The selection for The Lives of Great Photographers exhibition was a difficult one for our curators. The photographers in the exhibition were chosen according to five categories and we have displayed the best examples from each. Only photographers who had died and therefore completed their life's work were chosen as it was thought that only then could a photographer be judged.
But, there are so many photographers who could or should be 'great'. What does the word 'great' even mean in this context? Does the praise of an expert make a photographer great? Does a great life make a great photographer? Robert Capa lived a risk-taking, high-society, celebrity lifestyle and Weegee was a master of self-promotion, whilst others were more obscure during their lifetime but left a great legacy.
A couple of weeks ago, the exhibition's curator, Brian Liddy, and Anne McNeill, Director of Impressions Gallery met to discuss this question, and explore wider issues surrounding the exhibition. You can watch the video of the interview which took place in Gallery One right here:
Brian kindly agreed to write about the interview for our blog:
"I was feeling a bit apprehensive about being interviewed by Anne McNeill about ‘The Lives of Great Photographers’, which I had selected the photographs for.
"All of this was to be in front of an audience, and on top of that we were to be filmed by my colleague, Emma Shaw with a view to putting it on the web. Yikes! The whole idea for the event was Emma’s, and was arranged by another colleague, Fozia Bano. She knew it would go down well, said we should go for it and encouraged me all the way.
"So, Anne and I met beforehand to have a chat about the ‘interrogation’, but I didn’t know what questions she was going to ask me on the night, which made me nervous. Also, Anne is really knowledgeable, has strong views and isn’t afraid to speak her mind. All of this made me nervous, but I needn’t have been. Anne was great, and really put me at ease right from the start."
"Don’t get me wrong - it was a serious event, with important issues to be raised, but Anne phrased her questions as if she was more of an interested friend than an adversary. So, thanks to her I actually began to enjoy myself once we began.
"I had chosen photographs for the exhibition by famous photographers such as Alfred Stieglitz, Edward Steichen, Dorothea Lange, Bill Brandt, Julia Margaret Cameron, Fay Godwin, Cartier-Bresson and Weegee for the show. But there are also less well known photographers such as George Davison and Edith Tudor Hart. I would have to account for their inclusion, why I had chosen the photographs I did, and perhaps explain why photographers like Ansel Adams and Cindy Sherman weren’t in the exhibition. It could have spelled trouble!
"But in the end we talked about things like the history of the National Photography Collection, and why it's shaped the way it is. I explained that as an institution we’re much older than you might think. Not everyone knows that we’re part of a wider group of museums called NMSI which includes the Science Museum, and that we moved from London 26 years ago, but the collections here have been growing since the 1880s.

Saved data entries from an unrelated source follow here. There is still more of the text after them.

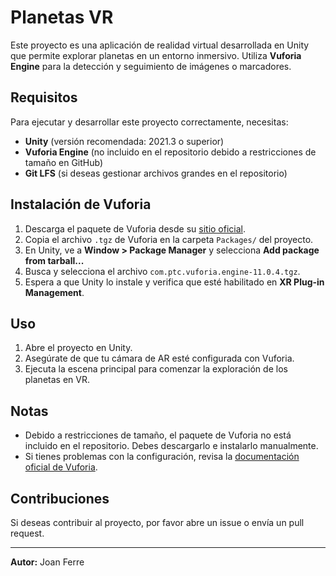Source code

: # Planetas VR

Este proyecto es una aplicación de realidad virtual desarrollada en Unity que permite explorar planetas en un entorno inmersivo. Utiliza **Vuforia Engine** para la detección y seguimiento de imágenes o marcadores.

## Requisitos

Para ejecutar y desarrollar este proyecto correctamente, necesitas:

- **Unity** (versión recomendada: 2021.3 o superior)
- **Vuforia Engine** (no incluido en el repositorio debido a restricciones de tamaño en GitHub)
- **Git LFS** (si deseas gestionar archivos grandes en el repositorio)

## Instalación de Vuforia

1. Descarga el paquete de Vuforia desde su [sitio oficial](https://developer.vuforia.com/downloads/sdk).
2. Copia el archivo `.tgz` de Vuforia en la carpeta `Packages/` del proyecto.
3. En Unity, ve a **Window > Package Manager** y selecciona **Add package from tarball...**
4. Busca y selecciona el archivo `com.ptc.vuforia.engine-11.0.4.tgz`.
5. Espera a que Unity lo instale y verifica que esté habilitado en **XR Plug-in Management**.

## Uso

1. Abre el proyecto en Unity.
2. Asegúrate de que tu cámara de AR esté configurada con Vuforia.
3. Ejecuta la escena principal para comenzar la exploración de los planetas en VR.

## Notas

- Debido a restricciones de tamaño, el paquete de Vuforia no está incluido en el repositorio. Debes descargarlo e instalarlo manualmente.
- Si tienes problemas con la configuración, revisa la [documentación oficial de Vuforia](https://library.vuforia.com/).

## Contribuciones

Si deseas contribuir al proyecto, por favor abre un issue o envía un pull request.

---

**Autor:** Joan Ferre

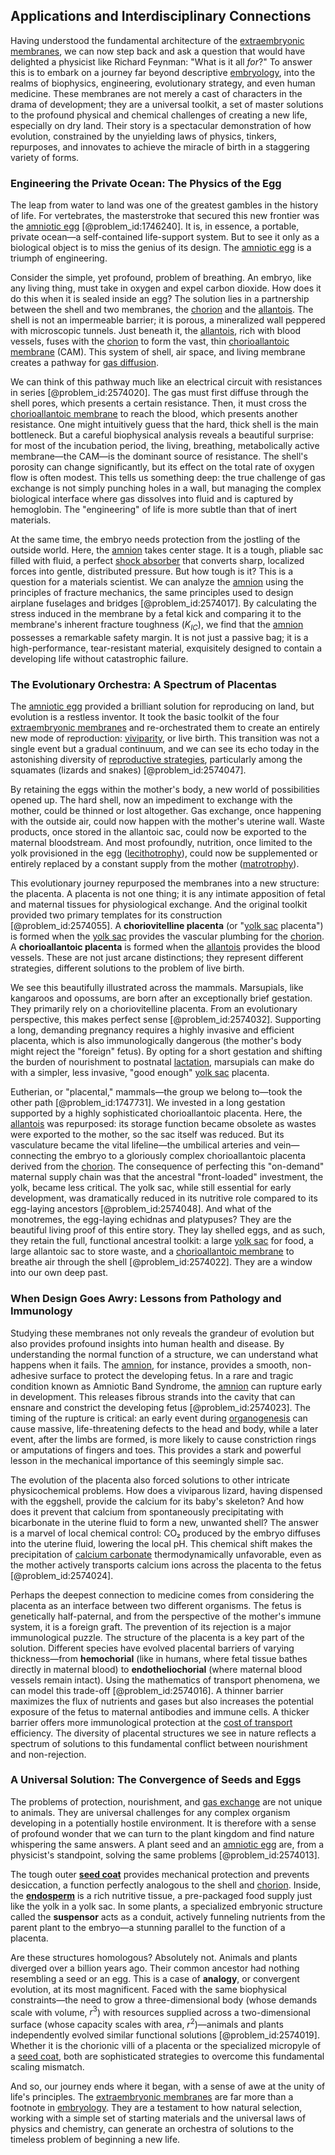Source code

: ## Applications and Interdisciplinary Connections

Having understood the fundamental architecture of the [extraembryonic membranes](@article_id:268904), we can now step back and ask a question that would have delighted a physicist like Richard Feynman: "What is it all *for*?" To answer this is to embark on a journey far beyond descriptive [embryology](@article_id:275005), into the realms of biophysics, engineering, evolutionary strategy, and even human medicine. These membranes are not merely a cast of characters in the drama of development; they are a universal toolkit, a set of master solutions to the profound physical and chemical challenges of creating a new life, especially on dry land. Their story is a spectacular demonstration of how evolution, constrained by the unyielding laws of physics, tinkers, repurposes, and innovates to achieve the miracle of birth in a staggering variety of forms.

### Engineering the Private Ocean: The Physics of the Egg

The leap from water to land was one of the greatest gambles in the history of life. For vertebrates, the masterstroke that secured this new frontier was the [amniotic egg](@article_id:144865) [@problem_id:1746240]. It is, in essence, a portable, private ocean—a self-contained life-support system. But to see it only as a biological object is to miss the genius of its design. The [amniotic egg](@article_id:144865) is a triumph of engineering.

Consider the simple, yet profound, problem of breathing. An embryo, like any living thing, must take in oxygen and expel carbon dioxide. How does it do this when it is sealed inside an egg? The solution lies in a partnership between the shell and two membranes, the [chorion](@article_id:173571) and the [allantois](@article_id:175955). The shell is not an impermeable barrier; it is porous, a mineralized wall peppered with microscopic tunnels. Just beneath it, the [allantois](@article_id:175955), rich with blood vessels, fuses with the [chorion](@article_id:173571) to form the vast, thin [chorioallantoic membrane](@article_id:267072) (CAM). This system of shell, air space, and living membrane creates a pathway for [gas diffusion](@article_id:190868).

We can think of this pathway much like an electrical circuit with resistances in series [@problem_id:2574020]. The gas must first diffuse through the shell pores, which presents a certain resistance. Then, it must cross the [chorioallantoic membrane](@article_id:267072) to reach the blood, which presents another resistance. One might intuitively guess that the hard, thick shell is the main bottleneck. But a careful biophysical analysis reveals a beautiful surprise: for most of the incubation period, the living, breathing, metabolically active membrane—the CAM—is the dominant source of resistance. The shell's porosity can change significantly, but its effect on the total rate of oxygen flow is often modest. This tells us something deep: the true challenge of gas exchange is not simply punching holes in a wall, but managing the complex biological interface where gas dissolves into fluid and is captured by hemoglobin. The "engineering" of life is more subtle than that of inert materials.

At the same time, the embryo needs protection from the jostling of the outside world. Here, the [amnion](@article_id:172682) takes center stage. It is a tough, pliable sac filled with fluid, a perfect [shock absorber](@article_id:177418) that converts sharp, localized forces into gentle, distributed pressure. But how tough is it? This is a question for a materials scientist. We can analyze the [amnion](@article_id:172682) using the principles of fracture mechanics, the same principles used to design airplane fuselages and bridges [@problem_id:2574017]. By calculating the stress induced in the membrane by a fetal kick and comparing it to the membrane's inherent fracture toughness ($K_{IC}$), we find that the [amnion](@article_id:172682) possesses a remarkable safety margin. It is not just a passive bag; it is a high-performance, tear-resistant material, exquisitely designed to contain a developing life without catastrophic failure.

### The Evolutionary Orchestra: A Spectrum of Placentas

The [amniotic egg](@article_id:144865) provided a brilliant solution for reproducing on land, but evolution is a restless inventor. It took the basic toolkit of the four [extraembryonic membranes](@article_id:268904) and re-orchestrated them to create an entirely new mode of reproduction: [viviparity](@article_id:173427), or live birth. This transition was not a single event but a gradual continuum, and we can see its echo today in the astonishing diversity of [reproductive strategies](@article_id:261059), particularly among the squamates (lizards and snakes) [@problem_id:2574047].

By retaining the eggs within the mother's body, a new world of possibilities opened up. The hard shell, now an impediment to exchange with the mother, could be thinned or lost altogether. Gas exchange, once happening with the outside air, could now happen with the mother's uterine wall. Waste products, once stored in the allantoic sac, could now be exported to the maternal bloodstream. And most profoundly, nutrition, once limited to the yolk provisioned in the egg ([lecithotrophy](@article_id:173624)), could now be supplemented or entirely replaced by a constant supply from the mother ([matrotrophy](@article_id:175538)).

This evolutionary journey repurposed the membranes into a new structure: the placenta. A placenta is not one thing; it is any intimate apposition of fetal and maternal tissues for physiological exchange. And the original toolkit provided two primary templates for its construction [@problem_id:2574055]. A **choriovitelline placenta** (or "[yolk sac](@article_id:276421) placenta") is formed when the [yolk sac](@article_id:276421) provides the vascular plumbing for the [chorion](@article_id:173571). A **chorioallantoic placenta** is formed when the [allantois](@article_id:175955) provides the blood vessels. These are not just arcane distinctions; they represent different strategies, different solutions to the problem of live birth.

We see this beautifully illustrated across the mammals. Marsupials, like kangaroos and opossums, are born after an exceptionally brief gestation. They primarily rely on a choriovitelline placenta. From an evolutionary perspective, this makes perfect sense [@problem_id:2574032]. Supporting a long, demanding pregnancy requires a highly invasive and efficient placenta, which is also immunologically dangerous (the mother's body might reject the "foreign" fetus). By opting for a short gestation and shifting the burden of nourishment to postnatal [lactation](@article_id:154785), marsupials can make do with a simpler, less invasive, "good enough" [yolk sac](@article_id:276421) placenta.

Eutherian, or "placental," mammals—the group we belong to—took the other path [@problem_id:1747731]. We invested in a long gestation supported by a highly sophisticated chorioallantoic placenta. Here, the [allantois](@article_id:175955) was repurposed: its storage function became obsolete as wastes were exported to the mother, so the sac itself was reduced. But its vasculature became the vital lifeline—the umbilical arteries and vein—connecting the embryo to a gloriously complex chorioallantoic placenta derived from the [chorion](@article_id:173571). The consequence of perfecting this "on-demand" maternal supply chain was that the ancestral "front-loaded" investment, the yolk, became less critical. The yolk sac, while still essential for early development, was dramatically reduced in its nutritive role compared to its egg-laying ancestors [@problem_id:2574048]. And what of the monotremes, the egg-laying echidnas and platypuses? They are the beautiful living proof of this entire story. They lay shelled eggs, and as such, they retain the full, functional ancestral toolkit: a large [yolk sac](@article_id:276421) for food, a large allantoic sac to store waste, and a [chorioallantoic membrane](@article_id:267072) to breathe air through the shell [@problem_id:2574022]. They are a window into our own deep past.

### When Design Goes Awry: Lessons from Pathology and Immunology

Studying these membranes not only reveals the grandeur of evolution but also provides profound insights into human health and disease. By understanding the normal function of a structure, we can understand what happens when it fails. The [amnion](@article_id:172682), for instance, provides a smooth, non-adhesive surface to protect the developing fetus. In a rare and tragic condition known as Amniotic Band Syndrome, the [amnion](@article_id:172682) can rupture early in development. This releases fibrous strands into the cavity that can ensnare and constrict the developing fetus [@problem_id:2574023]. The timing of the rupture is critical: an early event during [organogenesis](@article_id:144661) can cause massive, life-threatening defects to the head and body, while a later event, after the limbs are formed, is more likely to cause constriction rings or amputations of fingers and toes. This provides a stark and powerful lesson in the mechanical importance of this seemingly simple sac.

The evolution of the placenta also forced solutions to other intricate physicochemical problems. How does a viviparous lizard, having dispensed with the eggshell, provide the calcium for its baby's skeleton? And how does it prevent that calcium from spontaneously precipitating with bicarbonate in the uterine fluid to form a new, unwanted shell? The answer is a marvel of local chemical control: CO₂ produced by the embryo diffuses into the uterine fluid, lowering the local pH. This chemical shift makes the precipitation of [calcium carbonate](@article_id:190364) thermodynamically unfavorable, even as the mother actively transports calcium ions across the placenta to the fetus [@problem_id:2574024].

Perhaps the deepest connection to medicine comes from considering the placenta as an interface between two different organisms. The fetus is genetically half-paternal, and from the perspective of the mother's immune system, it is a foreign graft. The prevention of its rejection is a major immunological puzzle. The structure of the placenta is a key part of the solution. Different species have evolved placental barriers of varying thickness—from **hemochorial** (like in humans, where fetal tissue bathes directly in maternal blood) to **endotheliochorial** (where maternal blood vessels remain intact). Using the mathematics of transport phenomena, we can model this trade-off [@problem_id:2574016]. A thinner barrier maximizes the flux of nutrients and gases but also increases the potential exposure of the fetus to maternal antibodies and immune cells. A thicker barrier offers more immunological protection at the [cost of transport](@article_id:274110) efficiency. The diversity of placental structures we see in nature reflects a spectrum of solutions to this fundamental conflict between nourishment and non-rejection.

### A Universal Solution: The Convergence of Seeds and Eggs

The problems of protection, nourishment, and [gas exchange](@article_id:147149) are not unique to animals. They are universal challenges for any complex organism developing in a potentially hostile environment. It is therefore with a sense of profound wonder that we can turn to the plant kingdom and find nature whispering the same answers. A plant seed and an [amniotic egg](@article_id:144865) are, from a physicist's standpoint, solving the same problems [@problem_id:2574013].

The tough outer **[seed coat](@article_id:140963)** provides mechanical protection and prevents desiccation, a function perfectly analogous to the shell and [chorion](@article_id:173571). Inside, the **[endosperm](@article_id:138833)** is a rich nutritive tissue, a pre-packaged food supply just like the yolk in a yolk sac. In some plants, a specialized embryonic structure called the **suspensor** acts as a conduit, actively funneling nutrients from the parent plant to the embryo—a stunning parallel to the function of a placenta.

Are these structures homologous? Absolutely not. Animals and plants diverged over a billion years ago. Their common ancestor had nothing resembling a seed or an egg. This is a case of **analogy**, or convergent evolution, at its most magnificent. Faced with the same biophysical constraints—the need to grow a three-dimensional body (whose demands scale with volume, $r^3$) with resources supplied across a two-dimensional surface (whose capacity scales with area, $r^2$)—animals and plants independently evolved similar functional solutions [@problem_id:2574019]. Whether it is the chorionic villi of a placenta or the specialized micropyle of a [seed coat](@article_id:140963), both are sophisticated strategies to overcome this fundamental scaling mismatch.

And so, our journey ends where it began, with a sense of awe at the unity of life's principles. The [extraembryonic membranes](@article_id:268904) are far more than a footnote in [embryology](@article_id:275005). They are a testament to how natural selection, working with a simple set of starting materials and the universal laws of physics and chemistry, can generate an orchestra of solutions to the timeless problem of beginning a new life.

"It was good to be able to explain that although Julia Margaret Cameron’s work has been in our collection since that period, it would have been acquired as examples of albumen prints from wet collodion negatives rather than works of art. That side of her work would have been covered by the V&A Museum and the Royal Photographic Society.
"I was pleased that people asked questions, and that we were able to have a few laughs along the way. Now I’m looking forward to doing more events like last night in the future, and hope to maybe see you there."